Defending an insane system
Does anyone in the NCAA governance structure with actual power take the side of athletes? What about the NCAA's Student Athlete Advisor Council (SAAC), which allegedly represents the interests of college athletes...did they offer any opposition during the last couple years when the NCAA all but eliminated the test period? Not that it even matters since the SAAC is powerless by design.
Florida State coach Leonard Hamilton publicly supported eliminating the evaluation period, telling the Associated Press in 2009: "Too many kids are putting their names in and they're taking their names out. Their names shouldn't be in there in the first place...You have so many kids making poor decisions, it's obvious some of these kids are getting poor advice."
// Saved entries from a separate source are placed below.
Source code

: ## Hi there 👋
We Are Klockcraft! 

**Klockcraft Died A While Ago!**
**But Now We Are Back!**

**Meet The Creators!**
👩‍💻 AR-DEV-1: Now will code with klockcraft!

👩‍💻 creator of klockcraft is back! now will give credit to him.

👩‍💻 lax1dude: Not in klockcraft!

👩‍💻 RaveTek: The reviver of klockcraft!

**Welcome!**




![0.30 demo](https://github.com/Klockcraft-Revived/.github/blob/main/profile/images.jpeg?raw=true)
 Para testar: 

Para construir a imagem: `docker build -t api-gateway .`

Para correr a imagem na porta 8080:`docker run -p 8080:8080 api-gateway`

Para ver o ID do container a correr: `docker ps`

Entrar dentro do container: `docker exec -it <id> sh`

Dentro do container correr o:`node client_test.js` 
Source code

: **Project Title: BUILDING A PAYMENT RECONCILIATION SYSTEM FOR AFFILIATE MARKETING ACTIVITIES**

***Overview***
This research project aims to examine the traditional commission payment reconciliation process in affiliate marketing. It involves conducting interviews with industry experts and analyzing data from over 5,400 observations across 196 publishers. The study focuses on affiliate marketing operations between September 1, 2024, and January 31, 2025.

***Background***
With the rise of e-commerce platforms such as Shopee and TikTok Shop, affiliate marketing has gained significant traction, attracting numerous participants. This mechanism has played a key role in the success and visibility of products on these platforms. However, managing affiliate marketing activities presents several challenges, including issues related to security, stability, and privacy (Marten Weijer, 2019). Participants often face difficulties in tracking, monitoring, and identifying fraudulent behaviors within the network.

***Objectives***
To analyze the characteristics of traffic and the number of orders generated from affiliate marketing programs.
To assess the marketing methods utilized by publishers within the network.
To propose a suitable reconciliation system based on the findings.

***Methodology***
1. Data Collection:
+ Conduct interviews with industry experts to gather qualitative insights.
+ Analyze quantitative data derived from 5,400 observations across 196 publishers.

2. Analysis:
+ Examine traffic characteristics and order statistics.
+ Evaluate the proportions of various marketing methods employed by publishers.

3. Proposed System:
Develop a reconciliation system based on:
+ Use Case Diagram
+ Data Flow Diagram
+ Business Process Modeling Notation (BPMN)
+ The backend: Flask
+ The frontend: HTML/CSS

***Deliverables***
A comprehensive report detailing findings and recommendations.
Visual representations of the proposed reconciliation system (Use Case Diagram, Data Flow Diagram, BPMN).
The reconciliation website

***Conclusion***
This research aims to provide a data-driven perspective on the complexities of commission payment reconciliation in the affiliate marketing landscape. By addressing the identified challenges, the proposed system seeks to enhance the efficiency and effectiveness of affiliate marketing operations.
Following Hamilton's twisted logic, that's like a parent saying, "Son, drugs are bad for you. And if you do them, you will suffer the consequences without my help." Back to reality: If someone you truly care about makes a bad decision, you don't kick them to the curb...you help them get back on track.
And do not forget: the only basketball players who would be able to return to school would be young men who actually want to be in school and took steps to protect their college eligibility. Imagine that.
When the NCAA's board of directors ratified the April 10th date, most coaches and administrators were smart enough to steer clear of defending the indefensible. One curious response was from David Pickle, who writes the official NCAA blog. He did what any good PR apparatus does when it can't argue on the merits: Claim media bias.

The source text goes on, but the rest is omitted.